Nalts sent me a link to a Reader’s Digest site that had 10 funny food quotes that I wanted to share with the readers.  I hope you enjoy them.

“When the waitress asked if I wanted my pizza cut into four or eight slices, I said, ‘Four. I don’t think I can eat eight.'”
— Yogi Berra

“The only time to eat diet food is while you’re waiting for the steak to cook.”– Julia Child

“The most remarkable thing about my mother is that for 30 years she served the family nothing but leftovers. The original meal has never been found.”
— Calvin Trillin

“I always cook with wine. Sometimes I even add it to the food.”
— W.C. Fields

“Love and sausage are alike.

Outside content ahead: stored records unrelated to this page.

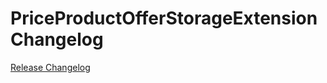# PriceProductOfferStorageExtension Changelog

[Release Changelog](https://github.com/spryker/price-product-offer-storage-extension/releases)
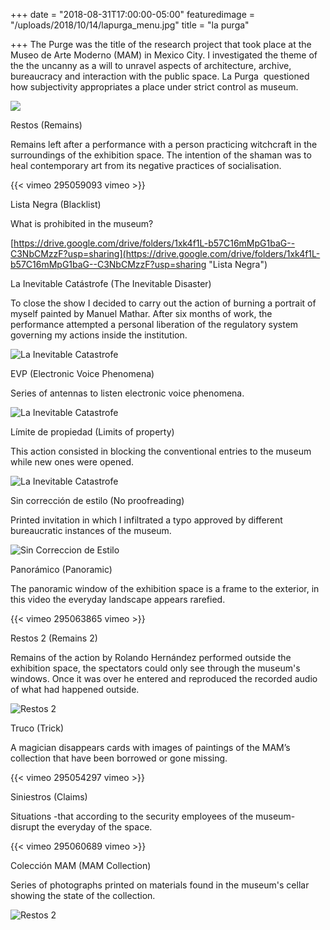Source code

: +++
date = "2018-08-31T17:00:00-05:00"
featuredimage = "/uploads/2018/10/14/lapurga_menu.jpg"
title = "la purga"

+++
The Purge was the title of the research project that took place at the Museo de Arte Moderno (MAM) in Mexico City. I investigated the theme of the the uncanny as a will to unravel aspects of architecture, archive, bureaucracy and interaction with the public space. La Purga  questioned how subjectivity appropriates a place under strict control as museum. <br/>

![](/uploads/2018/10/14/Restos_1.jpg)

Restos (Remains)

Remains left after a performance with a person practicing witchcraft in the surroundings of the exhibition space. The intention of the shaman was to heal contemporary art from its negative practices of socialisation.

{{< vimeo 295059093 vimeo >}}

Lista Negra (Blacklist)

What is prohibited in the museum?

[https://drive.google.com/drive/folders/1xk4f1L-b57C16mMpG1baG--C3NbCMzzF?usp=sharing](https://drive.google.com/drive/folders/1xk4f1L-b57C16mMpG1baG--C3NbCMzzF?usp=sharing "Lista Negra")

La Inevitable Catástrofe (The Inevitable Disaster)

To close the show I decided to carry out the action of burning a portrait of myself painted by Manuel Mathar. After six months of work, the performance attempted a personal liberation of the regulatory system governing my actions inside the institution.

<img class="full" src="/uploads/2018/10/14/lainevitablecatastrofe.jpg" alt="La Inevitable Catastrofe">

EVP (Electronic Voice Phenomena)

Series of antennas to listen electronic voice phenomena.

<img class="full" src="/uploads/2018/10/14/Antena1.jpg" alt="La Inevitable Catastrofe">

Límite de propiedad (Limits of property)

This action consisted in blocking the conventional entries to the museum while new ones were opened.

<img class="full" src="/uploads/2018/10/14/limite.jpg" alt="La Inevitable Catastrofe">

Sin corrección de estilo (No proofreading)

Printed invitation in which I infiltrated a typo approved by different bureaucratic instances of the museum.

<img class="full" src="/uploads/2018/10/14/SinCorreccionEstilo1.jpg" alt="Sin Correccion de Estilo">

Panorámico (Panoramic)

The panoramic window of the exhibition space is a frame to the exterior, in this video the everyday landscape appears rarefied.

{{< vimeo 295063865 vimeo >}}

Restos 2 (Remains 2)

Remains of the action by Rolando Hernández performed outside the exhibition space, the spectators could only see through the museum's windows. Once it was over he entered and reproduced the recorded audio of what had happened outside.

<img class="full" src="/uploads/2018/10/14/Guitarra1.jpg" alt="Restos 2">

Truco (Trick)

A magician disappears cards with images of paintings of the MAM’s collection that have been borrowed or gone missing.

{{< vimeo 295054297 vimeo >}}

Siniestros (Claims)

Situations -that according to the security employees of the museum- disrupt the everyday of the space.

{{< vimeo 295060689 vimeo >}}

Colección MAM (MAM Collection)

Series of photographs printed on materials found in the museum's cellar showing the state of the collection.

<img class="full" src="/uploads/2018/10/14/colecccion_mam_3.jpg" alt="Restos 2">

Can never have enough of either.”
— Trixie Koontz

“The trouble with eating Italian food is that five or six days later, you’re hungry again. ”
— George Miller

“Large, naked, raw carrots are acceptable as food only to those who live in hutches eagerly awaiting Easter.”
— Fran Lebowitz

“Never eat more than you can lift. ”
— Miss Piggy

“A fruit is a vegetable with looks and money. Plus, if you let fruit rot, it turns into wine, something Brussels sprouts never do.”
— P. J. O’Rourke

“Red meat is not bad for you. Now, blue-green meat—that’s bad for you!”